We arrived in Seia a few minutes late, and swept around a half-dozen traffic circles to the center of town, where Luis promptly got lost looking for the conservatory. He stopped to ask, and was directed back from where we'd come. We parked, unpacked our gear, and walked across the square. Wrong square. More directions, more misdirections, walking along parallel sidewalks on different levels, and eventually turning several corners to the conservatory where Jaime Reis was waiting for us. The can't-miss-it concept is suspect. Stevie and I spread out our computers and hooked into the projector, and Cristina set up the video camera. Jaime gave us a tour of the conservatory--an old converted jail with three classrooms and a nascent electronic music lab--which is supported by town funds and tuition. A handful of students relaxed just this side of sullenly on the steps of the school, which was a high school for music rather than a university conservatory.

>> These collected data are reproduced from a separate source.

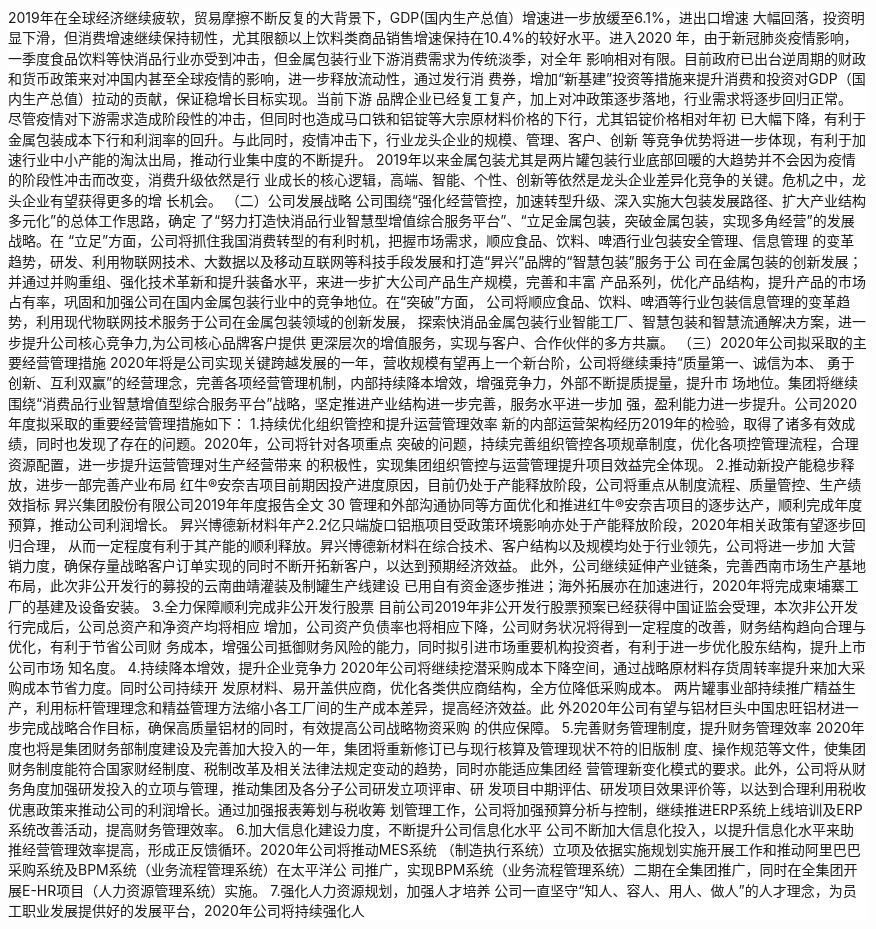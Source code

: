 2019年在全球经济继续疲软，贸易摩擦不断反复的大背景下，GDP(国内生产总值）增速进一步放缓至6.1%，进出口增速
大幅回落，投资明显下滑，但消费增速继续保持韧性，尤其限额以上饮料类商品销售增速保持在10.4%的较好水平。进入2020
年，由于新冠肺炎疫情影响，一季度食品饮料等快消品行业亦受到冲击，但金属包装行业下游消费需求为传统淡季，对全年
影响相对有限。目前政府已出台逆周期的财政和货币政策来对冲国内甚至全球疫情的影响，进一步释放流动性，通过发行消
费券，增加“新基建”投资等措施来提升消费和投资对GDP（国内生产总值）拉动的贡献，保证稳增长目标实现。当前下游
品牌企业已经复工复产，加上对冲政策逐步落地，行业需求将逐步回归正常。
尽管疫情对下游需求造成阶段性的冲击，但同时也造成马口铁和铝锭等大宗原材料价格的下行，尤其铝锭价格相对年初
已大幅下降，有利于金属包装成本下行和利润率的回升。与此同时，疫情冲击下，行业龙头企业的规模、管理、客户、创新
等竞争优势将进一步体现，有利于加速行业中小产能的淘汰出局，推动行业集中度的不断提升。
2019年以来金属包装尤其是两片罐包装行业底部回暖的大趋势并不会因为疫情的阶段性冲击而改变，消费升级依然是行
业成长的核心逻辑，高端、智能、个性、创新等依然是龙头企业差异化竞争的关键。危机之中，龙头企业有望获得更多的增
长机会。
（二）公司发展战略
公司围绕“强化经营管控，加速转型升级、深入实施大包装发展路径、扩大产业结构多元化”的总体工作思路，确定
了“努力打造快消品行业智慧型增值综合服务平台”、“立足金属包装，突破金属包装，实现多角经营”的发展战略。在
“立足”方面，公司将抓住我国消费转型的有利时机，把握市场需求，顺应食品、饮料、啤酒行业包装安全管理、信息管理
的变革趋势，研发、利用物联网技术、大数据以及移动互联网等科技手段发展和打造“昇兴”品牌的“智慧包装”服务于公
司在金属包装的创新发展；并通过并购重组、强化技术革新和提升装备水平，来进一步扩大公司产品生产规模，完善和丰富
产品系列，优化产品结构，提升产品的市场占有率，巩固和加强公司在国内金属包装行业中的竞争地位。在“突破”方面，
公司将顺应食品、饮料、啤酒等行业包装信息管理的变革趋势，利用现代物联网技术服务于公司在金属包装领域的创新发展，
探索快消品金属包装行业智能工厂、智慧包装和智慧流通解决方案，进一步提升公司核心竞争力,为公司核心品牌客户提供
更深层次的增值服务，实现与客户、合作伙伴的多方共赢。
（三）2020年公司拟采取的主要经营管理措施
2020年将是公司实现关键跨越发展的一年，营收规模有望再上一个新台阶，公司将继续秉持“质量第一、诚信为本、
勇于创新、互利双赢”的经营理念，完善各项经营管理机制，内部持续降本增效，增强竞争力，外部不断提质提量，提升市
场地位。集团将继续围绕“消费品行业智慧增值型综合服务平台”战略，坚定推进产业结构进一步完善，服务水平进一步加
强，盈利能力进一步提升。公司2020年度拟采取的重要经营管理措施如下：
1.持续优化组织管控和提升运营管理效率
新的内部运营架构经历2019年的检验，取得了诸多有效成绩，同时也发现了存在的问题。2020年，公司将针对各项重点
突破的问题，持续完善组织管控各项规章制度，优化各项控管理流程，合理资源配置，进一步提升运营管理对生产经营带来
的积极性，实现集团组织管控与运营管理提升项目效益完全体现。
2.推动新投产能稳步释放，进步一部完善产业布局
红牛®安奈吉项目前期因投产进度原因，目前仍处于产能释放阶段，公司将重点从制度流程、质量管控、生产绩效指标
昇兴集团股份有限公司2019年年度报告全文
30
管理和外部沟通协同等方面优化和推进红牛®安奈吉项目的逐步达产，顺利完成年度预算，推动公司利润增长。
昇兴博德新材料年产2.2亿只端旋口铝瓶项目受政策环境影响亦处于产能释放阶段，2020年相关政策有望逐步回归合理，
从而一定程度有利于其产能的顺利释放。昇兴博德新材料在综合技术、客户结构以及规模均处于行业领先，公司将进一步加
大营销力度，确保存量战略客户订单实现的同时不断开拓新客户，以达到预期经济效益。
此外，公司继续延伸产业链条，完善西南市场生产基地布局，此次非公开发行的募投的云南曲靖灌装及制罐生产线建设
已用自有资金逐步推进；海外拓展亦在加速进行，2020年将完成柬埔寨工厂的基建及设备安装。
3.全力保障顺利完成非公开发行股票
目前公司2019年非公开发行股票预案已经获得中国证监会受理，本次非公开发行完成后，公司总资产和净资产均将相应
增加，公司资产负债率也将相应下降，公司财务状况将得到一定程度的改善，财务结构趋向合理与优化，有利于节省公司财
务成本，增强公司抵御财务风险的能力，同时拟引进市场重要机构投资者，有利于进一步优化股东结构，提升上市公司市场
知名度。
4.持续降本增效，提升企业竞争力
2020年公司将继续挖潜采购成本下降空间，通过战略原材料存货周转率提升来加大采购成本节省力度。同时公司持续开
发原材料、易开盖供应商，优化各类供应商结构，全方位降低采购成本。
两片罐事业部持续推广精益生产，利用标杆管理理念和精益管理方法缩小各工厂间的生产成本差异，提高经济效益。此
外2020年公司有望与铝材巨头中国忠旺铝材进一步完成战略合作目标，确保高质量铝材的同时，有效提高公司战略物资采购
的供应保障。
5.完善财务管理制度，提升财务管理效率
2020年度也将是集团财务部制度建设及完善加大投入的一年，集团将重新修订已与现行核算及管理现状不符的旧版制
度、操作规范等文件，使集团财务制度能符合国家财经制度、税制改革及相关法律法规定变动的趋势，同时亦能适应集团经
营管理新变化模式的要求。此外，公司将从财务角度加强研发投入的立项与管理，推动集团及各分子公司研发立项评审、研
发项目中期评估、研发项目效果评价等，以达到合理利用税收优惠政策来推动公司的利润增长。通过加强报表筹划与税收筹
划管理工作，公司将加强预算分析与控制，继续推进ERP系统上线培训及ERP系统改善活动，提高财务管理效率。
6.加大信息化建设力度，不断提升公司信息化水平
公司不断加大信息化投入，以提升信息化水平来助推经营管理效率提高，形成正反馈循环。2020年公司将推动MES系统
（制造执行系统）立项及依据实施规划实施开展工作和推动阿里巴巴采购系统及BPM系统（业务流程管理系统）在太平洋公
司推广，实现BPM系统（业务流程管理系统）二期在全集团推广，同时在全集团开展E-HR项目（人力资源管理系统）实施。
7.强化人力资源规划，加强人才培养
公司一直坚守“知人、容人、用人、做人”的人才理念，为员工职业发展提供好的发展平台，2020年公司将持续强化人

Luis gave an introduction to the audience, which consisted of students and adults, and I began with a summary of our joint project, followed by a gloss over my electroacoustic work from analog days to the present, an explanation of the "We Are All Mozart" project, and a presentation of the new Three Songs for Manuela. After a few brief questions, Stevie gave her presentation about birth, including the slide show developed for her University of Vermont talk last year. The contrast between us was marvelous, and the audience--confounded at first--warmed up to Stevie's talk and soon (from my perspective in the back) became animated and enthusiastic. Neither of us knew what sort of audience to expect, and we were both pleased that there was actually a good balance of women and men--even a majority of women. After the talk, Jaime and his family took us to dinner at a local restaurant (the 'Jardim', a popular name in Portugal; our car rental was Auto Jardim), where we had a lovely soup of vegetables with what seemed to be a carrot and potato base. There followed puffs of fish paste, crispy cod (bacalhau), meat, rice and salad, with a white cinnamon custard and chocolate mousse for dessert. Jaime dominated the conversation at our end of the table; isolated as he is, the opportunity to talk about his influences (Stockhausen, Nunes, Risset, Pape, Vandergomme, Murail) and his dislikes (simple rhythmic structures, in particular American minimalism--he was especially upset that Philip Glass received an enormous commission in Lisbon) was evidently welcome. He is just 23, so his energy level is high and his prejudices strong--though one can understand the resentment of Glass.

Jaime presented us with a large loaf of local bread and a box of fresh cheese, and we started back to Nodar at 11:30, with a recommended shortcut that actually took longer. Luis drives slowly, so we got into bed after two.